Kata beban keluarga benar-benar menohok bagi Renata. Semakin lama dia berada disini hanya akan menyakitinya semakin dalam.

"Mama stop, Arjuna mohon," pintanya pelan. Pandangan Arjuna dan Renata bertemu, mereka menemukan luka teramat, luka yang terpancar dari cara mereka saling memandang satu sama lain.

"Mungkin, Arjuna bisa mempertimbangkan untuk menikah lagi dan mengurus perceraian kita. Maaf, aku tidak bisa berbagi dengan orang lain. Aku sebaiknya pergi sekarang, aku pamit ya."

Terlihat raut wajah bahagia dari mama Arjuna, berbanding terbalik dengan Arjuna serta papanya. Mereka semakin terkejut dengan ucapan Renata.

Arjuna langsung mencekal tangan Renata. "Tapi, Ren, aku nggak mau--"

"Biarin aja kenapa sih? Dia juga yang mau cerai dari kamu, Nak."

Arjuna frustasi dengan semuanya. Seharusnya tidak berakhir seperti ini. 

"Lepasin, Ar. Turutin aja keinginan mamamu. Nggak usah pikirkan aku."

Renata berusaha melepaskan cekalan Arjuna, tapi cekalan itu semakin kuat.

"Aku mohon, jangan pergi."

"Tapi, Ar--"

"AKU BILANG JANGAN PERGI!" teriaknya kencang.

"Aku bilang jangan pergi, kita harus bicarain ini semua baik-baik. Kamu harus tahu kebenarannya, aku nggak ada hubungan apa-apa dengan Natasya. Iya aku bodoh nggak ceritain semuanya ke kamu. Aku menuruti keinginan mama untuk menerima dia jadi sekretaris baruku."

Pria itu mengabaikan tatapan tajam dari mamanya, dia sudah tidak perduli lagi. Satu hal yang terpenting adalah dia tidak ingin kehilangan Renata.

"Aku tahu kamu tertekan karena ucapan mama. Aku baca pesan di ponsel kamu, pesan dari mama yang terus menanyakan soal bayi. Aku tahu, Ren. Mama janji nggak akan memaksa kamu lagi asal aku membantu anak temannya untuk bekerja di kantor. Itu juga yang buat aku semakin nggak ingin kamu kembali ke kantor, kamu pasti salah paham."

"Mama udah janji, tapi kenapa masih berlanjut?" Arjuna mulai terisak, dia sangat takut kehilangan wanita itu.

"Nak, sampai kapan kalian belum ada anak kayak gini? Oke, ada Andreas. Tapi, kamu nggak mikirin ucapan orang lain? Rekan-rekan mama mulai membahas soal keluargamu yang belum punya anak, mama nggak mau usahamu membangun reputasi yang baik jadi hancur sia-sia."

"Cukup, Ma. Kenapa harus ikut campur dengan urusan rumah tangga anak sendiri sih? Kenapa mama malah hancurin rumah tangga aku? Mama nggak lihat betapa aku mencintai Renata?"

Arjuna sudah menangis, dia bahkan mendekati mamanya dan  bersimpuh di lantai sembari menatap mamanya dengan putus asa.

"Arjuna minta tolong, Ma. Jangan kayak gini. Arjuna bisa move on juga karena Renata, Arjuna bisa percaya lagi sama cinta juga karena Renata. Renata itu hidup aku, Ma. Jangan ambil hidupku lagi, aku sudah cukup menderita selama ini."

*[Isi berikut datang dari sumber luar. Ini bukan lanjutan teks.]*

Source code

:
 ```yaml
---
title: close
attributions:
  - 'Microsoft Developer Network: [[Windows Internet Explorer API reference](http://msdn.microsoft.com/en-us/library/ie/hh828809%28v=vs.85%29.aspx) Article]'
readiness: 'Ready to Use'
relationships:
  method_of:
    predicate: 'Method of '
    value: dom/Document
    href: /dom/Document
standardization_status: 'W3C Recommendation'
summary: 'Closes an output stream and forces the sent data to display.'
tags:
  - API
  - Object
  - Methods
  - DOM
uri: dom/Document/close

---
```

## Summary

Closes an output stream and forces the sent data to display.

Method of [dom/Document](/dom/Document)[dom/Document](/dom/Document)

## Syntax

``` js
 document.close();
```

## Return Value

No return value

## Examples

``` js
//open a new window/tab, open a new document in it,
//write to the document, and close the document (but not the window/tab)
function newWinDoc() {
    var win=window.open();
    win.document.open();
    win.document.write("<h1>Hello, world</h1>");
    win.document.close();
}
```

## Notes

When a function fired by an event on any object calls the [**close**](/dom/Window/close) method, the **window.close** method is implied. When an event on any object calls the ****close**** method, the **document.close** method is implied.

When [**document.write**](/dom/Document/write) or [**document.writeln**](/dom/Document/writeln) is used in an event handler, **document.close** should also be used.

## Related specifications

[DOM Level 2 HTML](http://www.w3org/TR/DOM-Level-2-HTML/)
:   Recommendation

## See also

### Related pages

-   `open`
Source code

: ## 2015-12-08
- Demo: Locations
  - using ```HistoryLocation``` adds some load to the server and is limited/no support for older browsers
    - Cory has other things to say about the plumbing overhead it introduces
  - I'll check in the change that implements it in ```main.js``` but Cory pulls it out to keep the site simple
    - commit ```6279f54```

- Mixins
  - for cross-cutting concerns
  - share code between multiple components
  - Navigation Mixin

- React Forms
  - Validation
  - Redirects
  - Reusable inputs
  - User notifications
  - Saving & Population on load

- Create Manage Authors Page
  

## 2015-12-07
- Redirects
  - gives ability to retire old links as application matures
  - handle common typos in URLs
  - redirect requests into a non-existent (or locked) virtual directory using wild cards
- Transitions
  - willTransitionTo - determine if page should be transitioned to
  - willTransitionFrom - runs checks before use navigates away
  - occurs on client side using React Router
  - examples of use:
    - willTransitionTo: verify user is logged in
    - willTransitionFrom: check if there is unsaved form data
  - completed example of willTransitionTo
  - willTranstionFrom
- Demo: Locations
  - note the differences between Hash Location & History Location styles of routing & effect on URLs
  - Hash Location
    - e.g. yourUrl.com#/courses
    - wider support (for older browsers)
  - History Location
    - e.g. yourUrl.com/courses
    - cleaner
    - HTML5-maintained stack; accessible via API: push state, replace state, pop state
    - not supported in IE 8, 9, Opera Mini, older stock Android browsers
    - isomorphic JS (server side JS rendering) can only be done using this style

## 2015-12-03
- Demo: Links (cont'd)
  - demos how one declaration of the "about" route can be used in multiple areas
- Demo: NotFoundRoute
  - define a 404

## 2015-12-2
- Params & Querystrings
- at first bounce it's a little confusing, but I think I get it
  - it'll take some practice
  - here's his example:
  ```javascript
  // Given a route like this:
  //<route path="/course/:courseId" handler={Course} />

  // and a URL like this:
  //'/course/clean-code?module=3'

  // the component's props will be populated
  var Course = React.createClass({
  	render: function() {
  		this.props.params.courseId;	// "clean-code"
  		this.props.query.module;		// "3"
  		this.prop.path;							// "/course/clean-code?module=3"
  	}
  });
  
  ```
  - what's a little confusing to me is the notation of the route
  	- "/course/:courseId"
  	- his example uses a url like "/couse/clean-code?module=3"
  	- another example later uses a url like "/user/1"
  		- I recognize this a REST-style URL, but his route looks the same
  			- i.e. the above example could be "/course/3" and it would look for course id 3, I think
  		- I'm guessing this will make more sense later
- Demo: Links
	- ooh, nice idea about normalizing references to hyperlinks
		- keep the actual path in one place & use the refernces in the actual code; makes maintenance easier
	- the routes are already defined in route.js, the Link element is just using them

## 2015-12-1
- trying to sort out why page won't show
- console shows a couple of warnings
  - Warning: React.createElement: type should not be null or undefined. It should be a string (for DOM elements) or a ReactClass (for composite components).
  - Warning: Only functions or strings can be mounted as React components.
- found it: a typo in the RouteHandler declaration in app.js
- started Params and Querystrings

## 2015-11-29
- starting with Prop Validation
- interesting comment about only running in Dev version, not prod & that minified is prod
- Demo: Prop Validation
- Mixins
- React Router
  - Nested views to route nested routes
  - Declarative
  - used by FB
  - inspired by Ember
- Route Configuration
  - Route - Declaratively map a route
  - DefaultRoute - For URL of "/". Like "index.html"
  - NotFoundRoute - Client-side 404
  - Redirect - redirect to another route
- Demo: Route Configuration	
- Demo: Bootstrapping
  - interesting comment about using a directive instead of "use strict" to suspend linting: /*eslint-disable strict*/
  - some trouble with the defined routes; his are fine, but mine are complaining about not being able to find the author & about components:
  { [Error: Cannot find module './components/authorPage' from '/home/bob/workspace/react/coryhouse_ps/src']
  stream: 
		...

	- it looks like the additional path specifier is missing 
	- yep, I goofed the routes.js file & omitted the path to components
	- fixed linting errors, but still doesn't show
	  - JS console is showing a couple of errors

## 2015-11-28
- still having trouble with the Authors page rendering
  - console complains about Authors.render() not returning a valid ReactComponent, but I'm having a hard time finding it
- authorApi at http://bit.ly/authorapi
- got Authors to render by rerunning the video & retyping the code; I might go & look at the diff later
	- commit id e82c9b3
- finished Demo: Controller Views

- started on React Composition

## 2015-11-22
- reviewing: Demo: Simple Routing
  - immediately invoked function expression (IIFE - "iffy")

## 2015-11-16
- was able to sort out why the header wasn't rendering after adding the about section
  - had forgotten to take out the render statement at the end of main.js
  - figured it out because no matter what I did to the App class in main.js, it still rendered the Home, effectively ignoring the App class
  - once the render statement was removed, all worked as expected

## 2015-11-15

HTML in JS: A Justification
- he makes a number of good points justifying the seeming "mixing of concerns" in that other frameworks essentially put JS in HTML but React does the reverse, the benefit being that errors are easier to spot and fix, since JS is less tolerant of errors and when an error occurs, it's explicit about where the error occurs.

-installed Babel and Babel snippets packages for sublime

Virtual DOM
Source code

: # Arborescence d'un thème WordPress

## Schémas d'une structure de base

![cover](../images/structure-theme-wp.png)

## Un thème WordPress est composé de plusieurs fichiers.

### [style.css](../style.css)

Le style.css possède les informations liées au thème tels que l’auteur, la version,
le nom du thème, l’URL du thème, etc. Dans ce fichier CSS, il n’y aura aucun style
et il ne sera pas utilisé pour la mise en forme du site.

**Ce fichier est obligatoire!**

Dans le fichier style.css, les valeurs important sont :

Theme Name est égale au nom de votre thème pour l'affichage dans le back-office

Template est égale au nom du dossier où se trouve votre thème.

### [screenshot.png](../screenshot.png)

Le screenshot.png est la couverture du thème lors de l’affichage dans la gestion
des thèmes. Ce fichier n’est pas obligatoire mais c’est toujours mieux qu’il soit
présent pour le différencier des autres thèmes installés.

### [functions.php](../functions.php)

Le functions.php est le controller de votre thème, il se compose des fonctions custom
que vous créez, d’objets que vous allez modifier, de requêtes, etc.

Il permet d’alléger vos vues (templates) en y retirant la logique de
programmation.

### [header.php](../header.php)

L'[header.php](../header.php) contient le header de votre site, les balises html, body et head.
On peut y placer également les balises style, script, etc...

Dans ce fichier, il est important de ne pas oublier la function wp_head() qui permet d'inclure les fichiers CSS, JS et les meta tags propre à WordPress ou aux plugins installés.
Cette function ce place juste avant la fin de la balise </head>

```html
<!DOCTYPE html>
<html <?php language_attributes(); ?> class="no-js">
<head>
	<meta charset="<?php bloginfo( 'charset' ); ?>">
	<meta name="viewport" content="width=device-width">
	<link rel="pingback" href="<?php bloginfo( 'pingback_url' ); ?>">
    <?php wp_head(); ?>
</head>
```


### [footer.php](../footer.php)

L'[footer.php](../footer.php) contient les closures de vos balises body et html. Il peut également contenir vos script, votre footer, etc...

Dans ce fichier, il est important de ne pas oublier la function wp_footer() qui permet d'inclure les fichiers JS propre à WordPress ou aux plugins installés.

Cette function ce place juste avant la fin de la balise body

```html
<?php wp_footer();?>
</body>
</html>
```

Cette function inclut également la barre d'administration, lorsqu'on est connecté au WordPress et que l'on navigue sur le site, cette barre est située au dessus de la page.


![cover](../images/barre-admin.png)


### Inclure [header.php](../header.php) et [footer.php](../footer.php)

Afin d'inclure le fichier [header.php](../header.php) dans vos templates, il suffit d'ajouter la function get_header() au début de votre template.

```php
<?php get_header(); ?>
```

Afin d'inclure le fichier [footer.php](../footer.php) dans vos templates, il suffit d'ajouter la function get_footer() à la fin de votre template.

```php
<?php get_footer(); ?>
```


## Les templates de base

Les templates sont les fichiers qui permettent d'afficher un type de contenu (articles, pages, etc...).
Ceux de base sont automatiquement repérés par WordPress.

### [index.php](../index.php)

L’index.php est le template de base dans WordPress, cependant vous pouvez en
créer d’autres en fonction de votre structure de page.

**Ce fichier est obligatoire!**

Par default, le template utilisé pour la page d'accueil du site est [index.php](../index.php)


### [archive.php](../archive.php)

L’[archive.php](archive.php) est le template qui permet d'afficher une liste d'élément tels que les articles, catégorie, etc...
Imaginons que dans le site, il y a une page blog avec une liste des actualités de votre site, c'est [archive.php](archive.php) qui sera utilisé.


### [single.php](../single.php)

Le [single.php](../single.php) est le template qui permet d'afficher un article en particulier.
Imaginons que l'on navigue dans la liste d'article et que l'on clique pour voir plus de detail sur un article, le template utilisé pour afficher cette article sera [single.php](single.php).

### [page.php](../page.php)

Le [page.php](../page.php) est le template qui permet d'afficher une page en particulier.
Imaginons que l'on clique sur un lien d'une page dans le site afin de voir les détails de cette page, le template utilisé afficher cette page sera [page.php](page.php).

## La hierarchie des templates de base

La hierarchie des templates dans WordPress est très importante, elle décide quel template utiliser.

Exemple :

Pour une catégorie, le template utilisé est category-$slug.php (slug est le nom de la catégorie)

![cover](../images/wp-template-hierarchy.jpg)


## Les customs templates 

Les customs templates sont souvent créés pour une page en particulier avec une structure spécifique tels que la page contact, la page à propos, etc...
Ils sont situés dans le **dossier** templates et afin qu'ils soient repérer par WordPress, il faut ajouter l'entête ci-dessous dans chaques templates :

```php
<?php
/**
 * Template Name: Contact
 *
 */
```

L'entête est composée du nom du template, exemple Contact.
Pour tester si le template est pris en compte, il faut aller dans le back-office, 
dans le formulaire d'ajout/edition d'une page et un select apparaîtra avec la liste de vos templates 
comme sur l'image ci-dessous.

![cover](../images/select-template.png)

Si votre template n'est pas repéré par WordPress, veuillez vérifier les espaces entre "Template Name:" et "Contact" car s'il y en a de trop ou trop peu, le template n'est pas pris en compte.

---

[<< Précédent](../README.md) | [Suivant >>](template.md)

"Arjuna nggak peduli orang lain mau ngatain Arjuna kayak gimana. Selama ada Renata dan kalian itu sudah lebih dari cukup. Arjuna mohon, Ma."

Renata menghela napas, dia tidak tega melihat pemandangan di depannya ini. Apalagi melihat Arjuna sampai bersimpuh seperti itu demi dirinya. Dia mendekati Arjuna dan memeluknya erat.

"Ar, selesaikan urusanmu, oke?"

"T-tidak, jangan pergi. Aku bisa jelasin semuanya."

Wanita itu tersenyum lalu menggeleng pelan. "Kamu tahu kemana tempatmu berpulang. Kalau aku adalah rumahmu, kamu pasti akan menemukanku."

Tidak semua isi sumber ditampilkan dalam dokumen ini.